Advanced Material on Technolog y

AMS0805WAH

MOTION SENSOR

Overview

Motion sensor is a 6-axis module consisting of 3-axis magnetic sensor and 3-axis
accelerometer. It allows highly accurate motion detection with geomagnetic direction and tilting
data. AMS0805WAH is a world’s smallest class of motion sensor module with embedded uCom.
Moreover, our exclusive embedded calibration algorithm, iRAC, eliminates the need for initial
manual calibrations.

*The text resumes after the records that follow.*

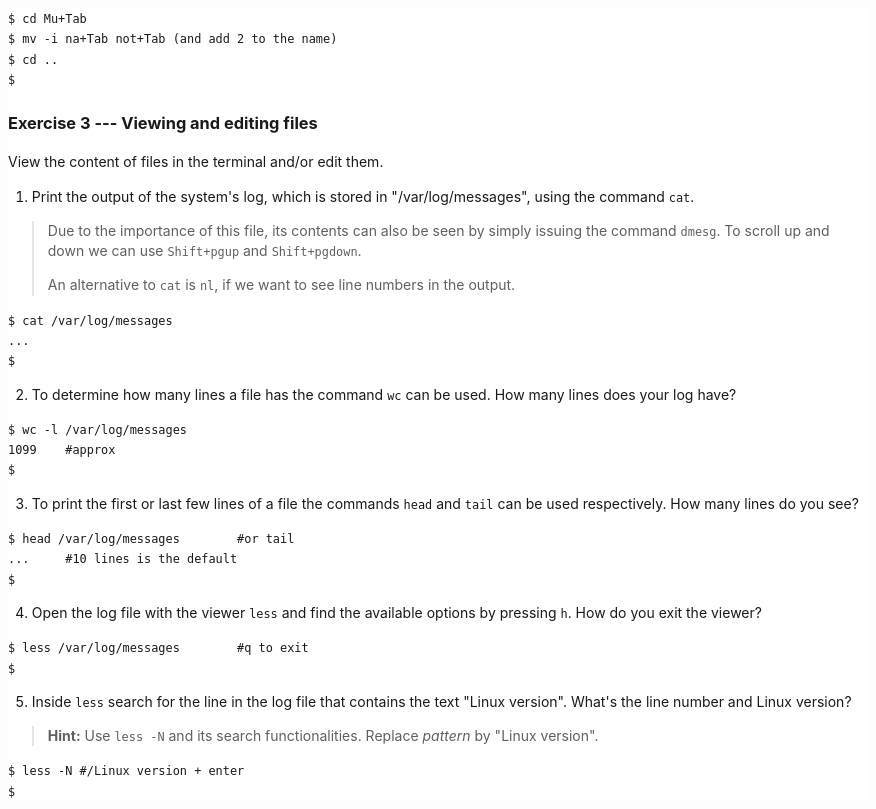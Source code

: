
 ```
$ cd Mu+Tab
$ mv -i na+Tab not+Tab (and add 2 to the name)
$ cd ..
$
```
### Exercise 3 --- Viewing and editing files

View the content of files in the terminal and/or edit them.

1. Print the output of the system's log, which is stored in "/var/log/messages", using the command `cat`.

> Due to the importance of this file, its contents can also be seen by simply issuing the command `dmesg`.
> To scroll up and down we can use `Shift+pgup` and `Shift+pgdown`.
>
> An alternative to `cat` is `nl`, if we want to see line numbers in the output.

```
$ cat /var/log/messages
...
$
```

2. To determine how many lines a file has the command `wc` can be used. How many lines does your log have?
```
$ wc -l /var/log/messages
1099    #approx
$
```

3. To print the first or last few lines of a file the commands `head` and `tail` can be used respectively. How many lines do you see?
```
$ head /var/log/messages        #or tail
...     #10 lines is the default
$
```

4. Open the log file with the viewer `less` and find the available options by pressing `h`. How do you exit the viewer?
```
$ less /var/log/messages        #q to exit
$
```

5. Inside `less` search for the line in the log file that contains the text "Linux version". What's the line number and Linux version?

> **Hint:** Use `less -N` and its search functionalities. Replace *pattern* by "Linux version".

```
$ less -N #/Linux version + enter
$
```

It also enables users to access to reliable motion data virtually anywhere.
Therefore, motion sensor is suitable for deployment in hand-held devices, where diverse
movements are constantly expected, in order to acquire accurate positioning and direction data.

Features

● a 3-axis accelerometer, a 3-axis magnetic sensor

● an internal micro-processor

● Built-in software (for auto-calibration)

● Serial interface: IIC, SPI

● Size: 7 X 9 X 1.2 (mm)

● iRAC (Intelligent Real time Automatic Calibration)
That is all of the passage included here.